◆ Activity
Examine each line of the data. Copy the line if it includes the word "Compare".
----------
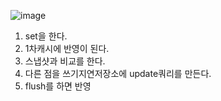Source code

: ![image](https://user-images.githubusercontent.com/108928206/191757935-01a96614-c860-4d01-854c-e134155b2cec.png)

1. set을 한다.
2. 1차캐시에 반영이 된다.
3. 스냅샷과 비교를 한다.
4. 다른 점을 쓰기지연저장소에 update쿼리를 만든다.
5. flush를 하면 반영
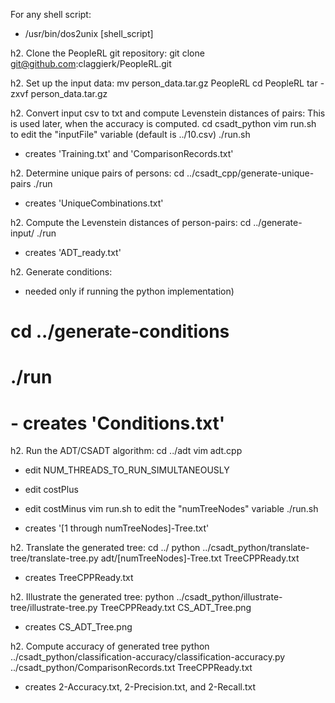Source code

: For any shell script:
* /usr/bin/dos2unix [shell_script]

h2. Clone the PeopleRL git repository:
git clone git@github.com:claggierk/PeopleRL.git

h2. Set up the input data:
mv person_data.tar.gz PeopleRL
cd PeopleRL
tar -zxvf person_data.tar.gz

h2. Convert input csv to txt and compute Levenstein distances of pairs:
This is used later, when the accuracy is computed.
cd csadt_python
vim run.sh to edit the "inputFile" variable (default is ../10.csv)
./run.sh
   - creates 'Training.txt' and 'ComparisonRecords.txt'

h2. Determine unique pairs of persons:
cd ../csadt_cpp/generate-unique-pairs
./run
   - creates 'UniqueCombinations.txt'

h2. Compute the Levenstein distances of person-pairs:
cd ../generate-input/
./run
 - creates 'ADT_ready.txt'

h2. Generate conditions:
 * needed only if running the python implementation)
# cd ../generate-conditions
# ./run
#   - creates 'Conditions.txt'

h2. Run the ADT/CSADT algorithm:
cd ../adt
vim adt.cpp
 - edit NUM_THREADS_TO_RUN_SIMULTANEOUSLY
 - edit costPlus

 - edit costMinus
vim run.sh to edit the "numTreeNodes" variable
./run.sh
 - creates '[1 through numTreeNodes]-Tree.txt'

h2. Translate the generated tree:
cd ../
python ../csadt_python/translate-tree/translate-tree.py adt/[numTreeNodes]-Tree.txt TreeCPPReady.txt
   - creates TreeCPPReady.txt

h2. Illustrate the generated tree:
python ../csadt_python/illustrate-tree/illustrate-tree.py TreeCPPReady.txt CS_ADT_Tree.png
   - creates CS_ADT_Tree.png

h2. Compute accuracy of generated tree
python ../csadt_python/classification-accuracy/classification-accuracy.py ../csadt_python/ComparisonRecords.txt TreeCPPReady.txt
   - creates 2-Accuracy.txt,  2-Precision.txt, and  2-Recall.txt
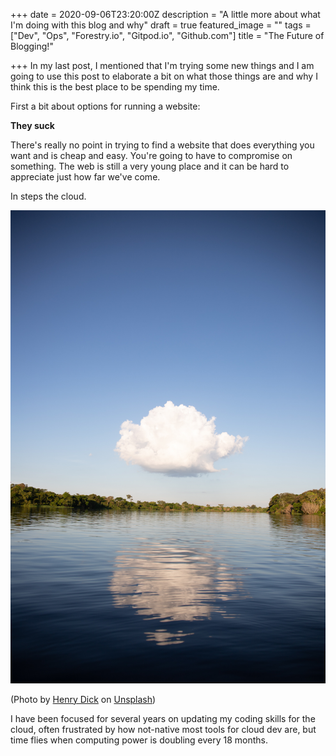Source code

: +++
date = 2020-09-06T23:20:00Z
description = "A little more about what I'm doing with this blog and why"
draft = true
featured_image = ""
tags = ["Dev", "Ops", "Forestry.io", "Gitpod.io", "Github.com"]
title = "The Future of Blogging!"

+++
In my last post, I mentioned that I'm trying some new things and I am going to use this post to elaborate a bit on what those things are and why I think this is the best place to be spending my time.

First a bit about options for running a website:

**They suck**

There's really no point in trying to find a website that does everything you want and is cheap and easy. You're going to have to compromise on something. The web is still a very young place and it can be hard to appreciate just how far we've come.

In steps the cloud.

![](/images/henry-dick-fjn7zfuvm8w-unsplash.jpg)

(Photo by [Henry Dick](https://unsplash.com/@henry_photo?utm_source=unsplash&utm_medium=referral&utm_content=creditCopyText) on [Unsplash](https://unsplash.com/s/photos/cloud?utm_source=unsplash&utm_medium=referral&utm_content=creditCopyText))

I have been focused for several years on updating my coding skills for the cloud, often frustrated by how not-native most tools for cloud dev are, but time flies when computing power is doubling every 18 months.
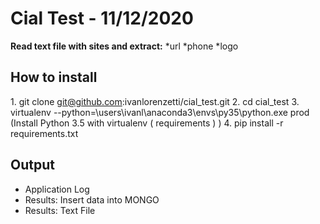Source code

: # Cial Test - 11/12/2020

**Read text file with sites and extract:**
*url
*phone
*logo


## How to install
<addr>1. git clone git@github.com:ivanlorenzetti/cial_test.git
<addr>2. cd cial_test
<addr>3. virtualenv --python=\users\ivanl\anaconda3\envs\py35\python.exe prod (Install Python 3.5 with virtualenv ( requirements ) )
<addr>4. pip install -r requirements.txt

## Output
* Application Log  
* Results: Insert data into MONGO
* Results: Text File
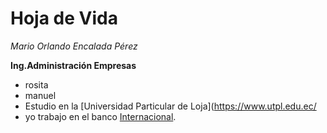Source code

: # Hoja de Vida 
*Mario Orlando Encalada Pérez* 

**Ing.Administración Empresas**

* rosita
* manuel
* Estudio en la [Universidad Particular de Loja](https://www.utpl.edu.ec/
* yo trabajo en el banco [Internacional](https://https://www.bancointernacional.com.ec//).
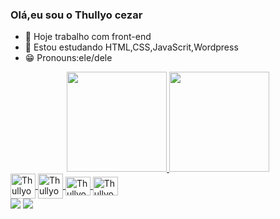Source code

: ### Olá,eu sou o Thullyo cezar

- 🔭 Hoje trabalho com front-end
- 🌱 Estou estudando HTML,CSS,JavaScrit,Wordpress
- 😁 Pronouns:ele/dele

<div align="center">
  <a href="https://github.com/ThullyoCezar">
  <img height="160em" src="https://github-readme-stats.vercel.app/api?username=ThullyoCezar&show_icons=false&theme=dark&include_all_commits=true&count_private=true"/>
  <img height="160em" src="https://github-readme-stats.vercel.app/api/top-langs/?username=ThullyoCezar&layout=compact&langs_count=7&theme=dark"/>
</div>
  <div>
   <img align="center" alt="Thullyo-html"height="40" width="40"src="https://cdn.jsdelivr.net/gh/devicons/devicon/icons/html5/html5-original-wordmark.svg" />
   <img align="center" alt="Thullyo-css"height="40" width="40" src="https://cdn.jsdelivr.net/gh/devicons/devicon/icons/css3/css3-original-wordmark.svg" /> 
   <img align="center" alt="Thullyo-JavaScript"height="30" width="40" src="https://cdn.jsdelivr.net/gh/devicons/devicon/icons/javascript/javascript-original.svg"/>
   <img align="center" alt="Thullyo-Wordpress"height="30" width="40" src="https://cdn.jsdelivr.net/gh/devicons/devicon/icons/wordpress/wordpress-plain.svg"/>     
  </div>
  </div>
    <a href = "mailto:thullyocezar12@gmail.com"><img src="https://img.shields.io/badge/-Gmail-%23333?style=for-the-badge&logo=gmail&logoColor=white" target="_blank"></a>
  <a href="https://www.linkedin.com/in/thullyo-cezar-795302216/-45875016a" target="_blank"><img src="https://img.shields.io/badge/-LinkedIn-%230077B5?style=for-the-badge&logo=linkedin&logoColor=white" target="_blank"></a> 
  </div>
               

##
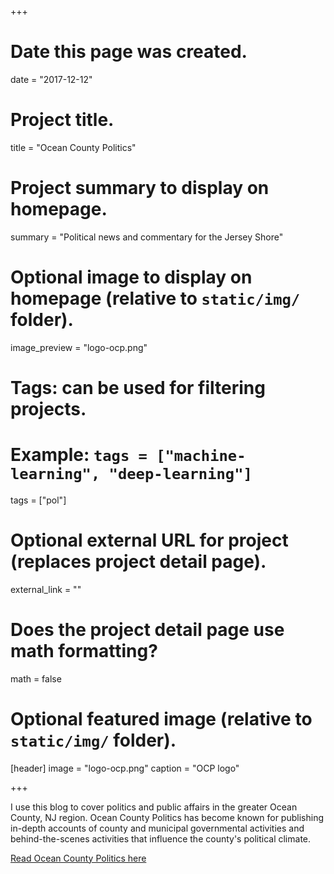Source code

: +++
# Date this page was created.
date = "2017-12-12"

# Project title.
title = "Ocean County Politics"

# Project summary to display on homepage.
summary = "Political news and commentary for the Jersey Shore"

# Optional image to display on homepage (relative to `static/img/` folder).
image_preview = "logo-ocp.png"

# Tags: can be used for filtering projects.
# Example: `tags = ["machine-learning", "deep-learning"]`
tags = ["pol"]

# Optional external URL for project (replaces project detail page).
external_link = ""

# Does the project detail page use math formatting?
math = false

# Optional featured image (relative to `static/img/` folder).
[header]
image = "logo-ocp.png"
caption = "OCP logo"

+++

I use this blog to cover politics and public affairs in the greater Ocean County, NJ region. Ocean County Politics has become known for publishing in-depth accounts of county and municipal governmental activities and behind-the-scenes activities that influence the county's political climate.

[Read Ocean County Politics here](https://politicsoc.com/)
----------
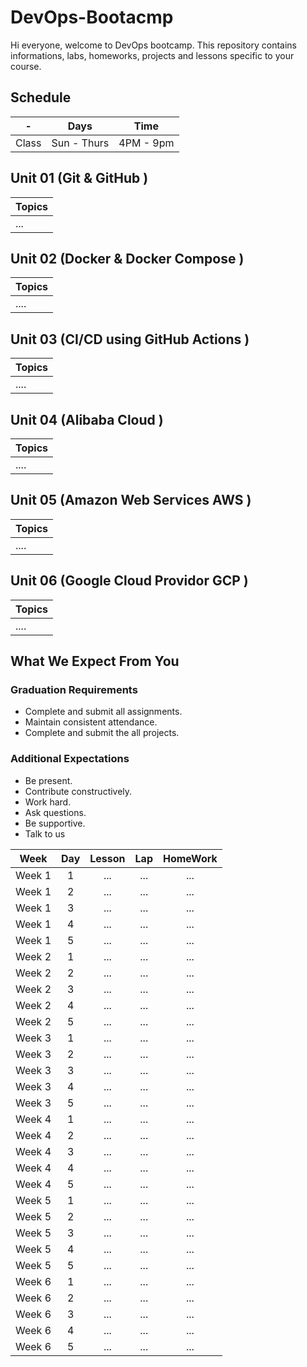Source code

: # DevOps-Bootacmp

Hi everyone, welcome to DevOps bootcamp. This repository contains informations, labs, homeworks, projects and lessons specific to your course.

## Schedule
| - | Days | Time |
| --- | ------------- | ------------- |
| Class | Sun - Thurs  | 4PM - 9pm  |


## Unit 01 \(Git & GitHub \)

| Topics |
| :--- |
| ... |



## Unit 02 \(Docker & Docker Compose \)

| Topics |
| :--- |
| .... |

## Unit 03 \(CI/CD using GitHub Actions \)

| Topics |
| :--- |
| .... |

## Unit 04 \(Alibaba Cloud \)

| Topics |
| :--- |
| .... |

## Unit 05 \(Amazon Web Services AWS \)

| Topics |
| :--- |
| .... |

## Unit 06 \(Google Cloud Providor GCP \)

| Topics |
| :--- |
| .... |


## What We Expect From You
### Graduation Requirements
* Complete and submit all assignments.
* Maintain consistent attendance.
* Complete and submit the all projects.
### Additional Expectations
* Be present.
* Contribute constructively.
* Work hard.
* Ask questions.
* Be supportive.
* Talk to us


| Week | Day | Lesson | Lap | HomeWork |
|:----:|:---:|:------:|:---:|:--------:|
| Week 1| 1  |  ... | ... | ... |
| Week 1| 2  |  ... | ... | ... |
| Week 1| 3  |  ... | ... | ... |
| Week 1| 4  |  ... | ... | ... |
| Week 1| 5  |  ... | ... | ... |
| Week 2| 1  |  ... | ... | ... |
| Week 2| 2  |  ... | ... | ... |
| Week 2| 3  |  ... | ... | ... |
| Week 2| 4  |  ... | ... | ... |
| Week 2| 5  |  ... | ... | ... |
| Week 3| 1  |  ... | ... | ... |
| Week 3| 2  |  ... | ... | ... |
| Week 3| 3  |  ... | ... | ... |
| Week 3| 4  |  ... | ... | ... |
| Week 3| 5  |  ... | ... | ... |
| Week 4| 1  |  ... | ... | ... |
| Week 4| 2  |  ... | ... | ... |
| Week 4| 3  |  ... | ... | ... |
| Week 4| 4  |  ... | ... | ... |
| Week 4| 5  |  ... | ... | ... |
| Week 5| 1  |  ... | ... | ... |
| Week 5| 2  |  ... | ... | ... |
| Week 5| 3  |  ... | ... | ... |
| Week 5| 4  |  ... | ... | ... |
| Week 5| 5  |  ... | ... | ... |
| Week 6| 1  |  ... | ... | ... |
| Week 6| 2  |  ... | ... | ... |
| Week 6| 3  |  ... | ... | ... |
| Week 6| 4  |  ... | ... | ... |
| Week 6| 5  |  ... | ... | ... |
----------
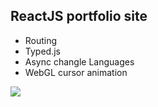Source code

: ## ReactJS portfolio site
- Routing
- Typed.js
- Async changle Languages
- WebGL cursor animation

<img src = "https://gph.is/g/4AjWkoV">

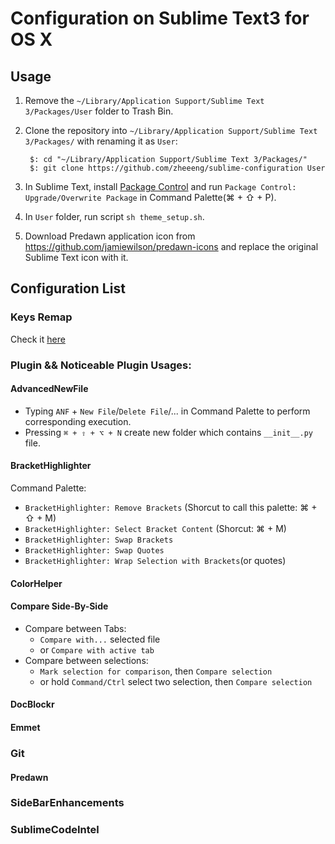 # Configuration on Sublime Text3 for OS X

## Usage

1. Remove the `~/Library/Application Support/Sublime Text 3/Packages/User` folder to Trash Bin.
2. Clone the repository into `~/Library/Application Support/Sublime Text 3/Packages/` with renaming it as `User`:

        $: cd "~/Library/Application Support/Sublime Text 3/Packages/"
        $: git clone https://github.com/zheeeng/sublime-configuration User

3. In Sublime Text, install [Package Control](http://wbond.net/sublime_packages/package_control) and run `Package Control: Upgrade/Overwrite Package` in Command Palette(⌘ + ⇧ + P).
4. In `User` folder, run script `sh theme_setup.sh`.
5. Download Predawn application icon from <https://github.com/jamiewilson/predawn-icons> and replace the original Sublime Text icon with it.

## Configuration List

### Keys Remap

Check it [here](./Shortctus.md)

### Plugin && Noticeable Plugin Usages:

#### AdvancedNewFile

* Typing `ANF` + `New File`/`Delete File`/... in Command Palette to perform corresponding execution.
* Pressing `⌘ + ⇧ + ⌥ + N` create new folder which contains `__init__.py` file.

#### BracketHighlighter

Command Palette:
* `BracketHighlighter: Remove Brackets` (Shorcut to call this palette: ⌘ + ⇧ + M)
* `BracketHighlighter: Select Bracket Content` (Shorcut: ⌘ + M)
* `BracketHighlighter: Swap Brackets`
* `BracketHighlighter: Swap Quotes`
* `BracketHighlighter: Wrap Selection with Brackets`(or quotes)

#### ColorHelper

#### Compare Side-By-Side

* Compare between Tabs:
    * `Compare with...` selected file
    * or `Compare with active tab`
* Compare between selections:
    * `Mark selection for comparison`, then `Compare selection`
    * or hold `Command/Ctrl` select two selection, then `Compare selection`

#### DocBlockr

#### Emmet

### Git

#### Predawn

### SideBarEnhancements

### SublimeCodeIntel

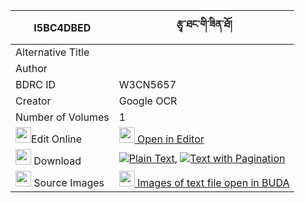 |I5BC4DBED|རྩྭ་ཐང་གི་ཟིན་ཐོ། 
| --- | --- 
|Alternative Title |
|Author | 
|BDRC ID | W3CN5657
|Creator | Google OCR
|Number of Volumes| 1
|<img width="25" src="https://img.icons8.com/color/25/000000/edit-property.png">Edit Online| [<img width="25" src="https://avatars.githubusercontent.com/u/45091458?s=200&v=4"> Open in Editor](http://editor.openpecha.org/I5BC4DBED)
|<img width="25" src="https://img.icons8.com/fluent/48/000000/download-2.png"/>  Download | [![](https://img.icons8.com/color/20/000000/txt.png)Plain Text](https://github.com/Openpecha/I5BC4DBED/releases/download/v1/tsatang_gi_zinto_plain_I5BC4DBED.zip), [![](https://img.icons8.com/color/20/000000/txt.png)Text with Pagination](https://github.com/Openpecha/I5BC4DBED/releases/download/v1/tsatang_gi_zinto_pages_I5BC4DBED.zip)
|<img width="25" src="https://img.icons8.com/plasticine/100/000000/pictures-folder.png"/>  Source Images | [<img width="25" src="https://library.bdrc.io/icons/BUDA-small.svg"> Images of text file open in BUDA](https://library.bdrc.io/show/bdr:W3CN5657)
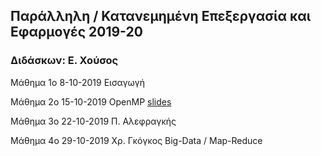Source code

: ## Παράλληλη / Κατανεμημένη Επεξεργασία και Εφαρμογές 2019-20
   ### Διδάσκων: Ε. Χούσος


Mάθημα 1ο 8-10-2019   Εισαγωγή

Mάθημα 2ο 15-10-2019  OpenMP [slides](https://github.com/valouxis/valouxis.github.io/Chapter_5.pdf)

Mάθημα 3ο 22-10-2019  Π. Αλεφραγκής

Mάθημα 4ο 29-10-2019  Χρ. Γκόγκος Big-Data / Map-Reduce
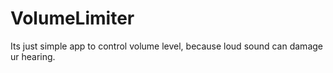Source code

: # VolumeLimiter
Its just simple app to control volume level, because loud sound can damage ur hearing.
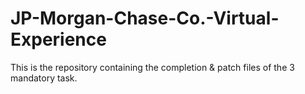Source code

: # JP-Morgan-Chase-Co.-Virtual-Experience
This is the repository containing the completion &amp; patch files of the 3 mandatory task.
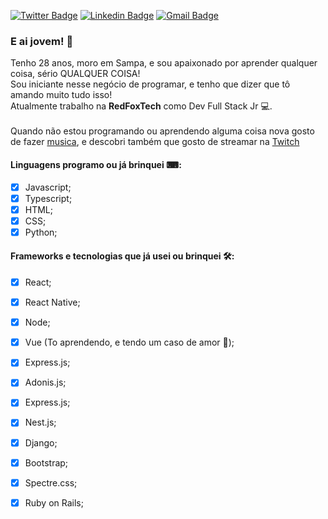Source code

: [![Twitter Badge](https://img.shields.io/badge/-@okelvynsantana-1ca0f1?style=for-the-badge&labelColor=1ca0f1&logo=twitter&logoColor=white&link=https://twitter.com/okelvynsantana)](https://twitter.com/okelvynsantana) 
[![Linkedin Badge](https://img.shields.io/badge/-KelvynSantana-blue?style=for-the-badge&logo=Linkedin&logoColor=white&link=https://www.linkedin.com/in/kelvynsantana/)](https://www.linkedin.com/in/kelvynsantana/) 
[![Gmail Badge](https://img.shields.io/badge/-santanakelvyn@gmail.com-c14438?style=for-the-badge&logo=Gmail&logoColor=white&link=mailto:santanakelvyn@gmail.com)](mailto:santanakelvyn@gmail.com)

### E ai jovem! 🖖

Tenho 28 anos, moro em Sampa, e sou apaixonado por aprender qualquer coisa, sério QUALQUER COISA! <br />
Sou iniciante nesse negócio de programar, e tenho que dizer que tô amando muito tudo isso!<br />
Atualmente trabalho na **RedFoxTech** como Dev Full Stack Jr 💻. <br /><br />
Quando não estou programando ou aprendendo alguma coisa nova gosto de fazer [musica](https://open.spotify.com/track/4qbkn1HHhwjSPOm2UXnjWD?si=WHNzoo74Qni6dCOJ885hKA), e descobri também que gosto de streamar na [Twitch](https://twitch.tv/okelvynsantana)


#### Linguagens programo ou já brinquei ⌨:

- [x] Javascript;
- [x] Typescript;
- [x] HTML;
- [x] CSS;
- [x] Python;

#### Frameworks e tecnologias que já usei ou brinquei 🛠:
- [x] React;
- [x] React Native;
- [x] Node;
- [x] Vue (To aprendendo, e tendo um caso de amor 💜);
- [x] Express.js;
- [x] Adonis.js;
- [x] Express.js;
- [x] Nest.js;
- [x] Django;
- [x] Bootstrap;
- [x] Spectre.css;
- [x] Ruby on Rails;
----------
◆ Written answer
#### Compare Side-By-Side
* Compare between Tabs:
    * `Compare with...` selected file
    * or `Compare with active tab`
* Compare between selections:
    * `Mark selection for comparison`, then `Compare selection`
    * or hold `Command/Ctrl` select two selection, then `Compare selection`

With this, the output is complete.